Enerji ve Tabii Kaynaklar Bakanlığı, maden yönetmeliğine yeni bir madde ekleyerek zeytinliklerin maden sahasına çevrilmesinin önünü açmıştı. Resmi Gazete'de yayımlanan yönetmeliğe göre; tapuda zeytinlik olarak kayıtlı olan alanlarda ülkenin elektrik ihtiyacını karşılamak üzere yürütülen madencilik faaliyetlerine izin verilebilecekti. Verilecek izinler için madencilik faaliyeti yürütecek kişinin, madencilik faaliyetleri bitiminde sahayı rehabilite ederek eski hale getireceğini ve Tarım ve Orman Bakanlığı'nca uygun görülecek alanda dikim normlarına uygun, faaliyet yürütülecek saha ile eşdeğer büyüklükte zeytin bahçesi tesis edeceğini taahhüt etmesi zorunlu olacaktı. Yönetmelikten sonra pek çok çevreci konuya tepki göstererek, hem kişisel hem de platformları adına dava açma kararı almıştı. Çevre konularına duyarlı İzmirli avukat Senih Özay da, zeytinliklerin maden sahasına çevrilmesine yönelik çıkarılan karara itiraz ederek, Danıştay'a mahkeme açtı. Özay, dava dosyasında, Maden Yönetmeliği'nde Değişiklik Yapılmasına Dair Yönetmelik'in, 3573 Sayılı Zeytincilik Islahı ve Yabanilerin Aşılaştırılması Hakkında Kanunu'na aykırı olduğunu ifade etti.

'YASA ÇOK AÇIK'

Davacı Senih Özay, Zeytincilik Islahı ve Yabanilerin Aşılaştırılması Hakkında Kanunu'nu ayrıntılandırarak, “Kanunda, 'Zeytinlik sahaları içinde ve bu sahalara en az 3 kilometre mesafede zeytinyağı fabrikası hariç zeytinliklerin vegatatif ve generatif gelişmesine mani olacak kimyevi atık bırakan, toz ve duman çıkaran tesis yapılamaz ve işletilemez' ifadesi yer alıyor.
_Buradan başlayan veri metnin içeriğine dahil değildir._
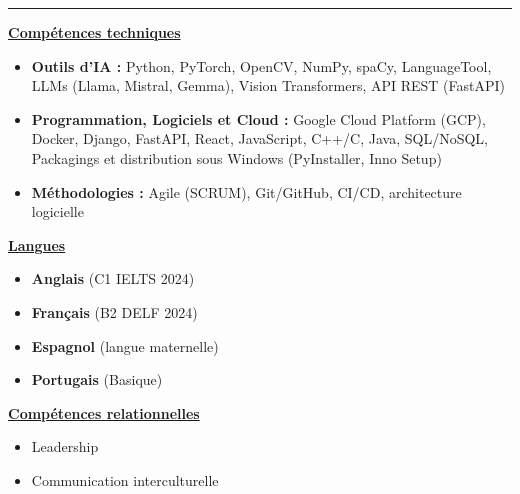 \documentclass[letterpaper,10pt]{article}
\begin{document}
  

\vspace{2pt}
\noindent\rule{\textwidth}{0.4pt}
\vspace{0pt}

\noindent
\begin{minipage}[t]{0.39\textwidth}
  \raggedright
  \textbf{\underline{Compétences techniques}}\\[-2pt]
  {\scriptsize
    \begin{itemize}[leftmargin=*,itemsep=1pt,parsep=0pt,topsep=0pt,partopsep=0pt]
      \item \textbf{Outils d'IA :} Python, PyTorch, OpenCV, NumPy, spaCy, LanguageTool, LLMs (Llama, Mistral, Gemma), Vision Transformers, API REST (FastAPI)
      \item \textbf{Programmation, Logiciels et Cloud :} Google Cloud Platform (GCP), Docker, Django, FastAPI, 
        React, JavaScript, C++/C, Java, SQL/NoSQL, Packagings et distribution sous Windows (PyInstaller, Inno Setup)
      \item \textbf{Méthodologies :} Agile (SCRUM), Git/GitHub, CI/CD, architecture logicielle
    \end{itemize}
  }
\end{minipage}\hfill
\begin{minipage}[t]{0.28\textwidth}
  \raggedright
  \textbf{\underline{Langues}}\\[-2pt]
  {\scriptsize
    \begin{itemize}[leftmargin=*,itemsep=0pt,parsep=0pt,topsep=0pt,partopsep=0pt]
      \item \textbf{Anglais} (C1 \textendash{} IELTS 2024)
      \item \textbf{Français} (B2 \textendash{} DELF 2024)
      \item \textbf{Espagnol} (langue maternelle)
      \item \textbf{Portugais} (Basique)
    \end{itemize}
  }

  \vspace{0.12cm}
  \textbf{\underline{Compétences relationnelles}}\\[-2pt]
  {\scriptsize
    \begin{itemize}[leftmargin=*,itemsep=1pt,parsep=0pt,topsep=0pt,partopsep=0pt]
      \item Leadership
      \item Communication interculturelle
    \end{itemize}
  }
\end{minipage}\hfill
\end{document}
Görüldüğü gibi yasa çok açık, zeytinliklerde ve zeytinliklere en az 3 kilometre mesafede zeytinlik alanlara zarar verecek kimyevi atık bırakan, toz ve duman çıkaran veya olumsuz sonuçlara yol açabilecek tesislerin yapılmasını ve işletilmesini yasaklanmış. Danıştay da, pek çok kez bu yasa hükmünün, zeytinlik alanlarda öncelikle uygulanması gerektiğini belirterek, maden işletmelerinin kanun kapsamında yasak olduğunu vurgulayan kararlar vermişti” ifadelerini kullandı.

'DANIŞTAY KARARLARI VAR'

Önceki yıllarda, Tarım ve Orman Bakanlığı'nın zeytin ağaçlarının ranta açılması için defalarca girişimde bulunduğu ancak duyarlı kişilerin açtığı davalarla projelerin iptal olduğunu hatırlatan Özay, “Bir örnek anımsatalım; Havran, Küçükdere’deki altın madeni işletmeciliği ruhsatına çevreciler karşı çıkmış, açılan dava sonucunda zeytinlik sahalarında ve bu sahalarda madencilik yapılamayacağı karara bağlanmıştı. Aslında normal bir hukuk devletinde bu konunun kapanması gerekirdi ama ne yazık ki ülkemizde kapanmadı. Bu kez dava konusu bir yönetmelik ile karşımıza geldi. Bize de dava açmak düştü. Madem hukuken kapanması gereken bir konu, yönetmelik ile bizim karşımıza geliyor, bizim de dava açmak, konuyu yargıya taşımak boynumuzun borcu” şeklinde devam etti.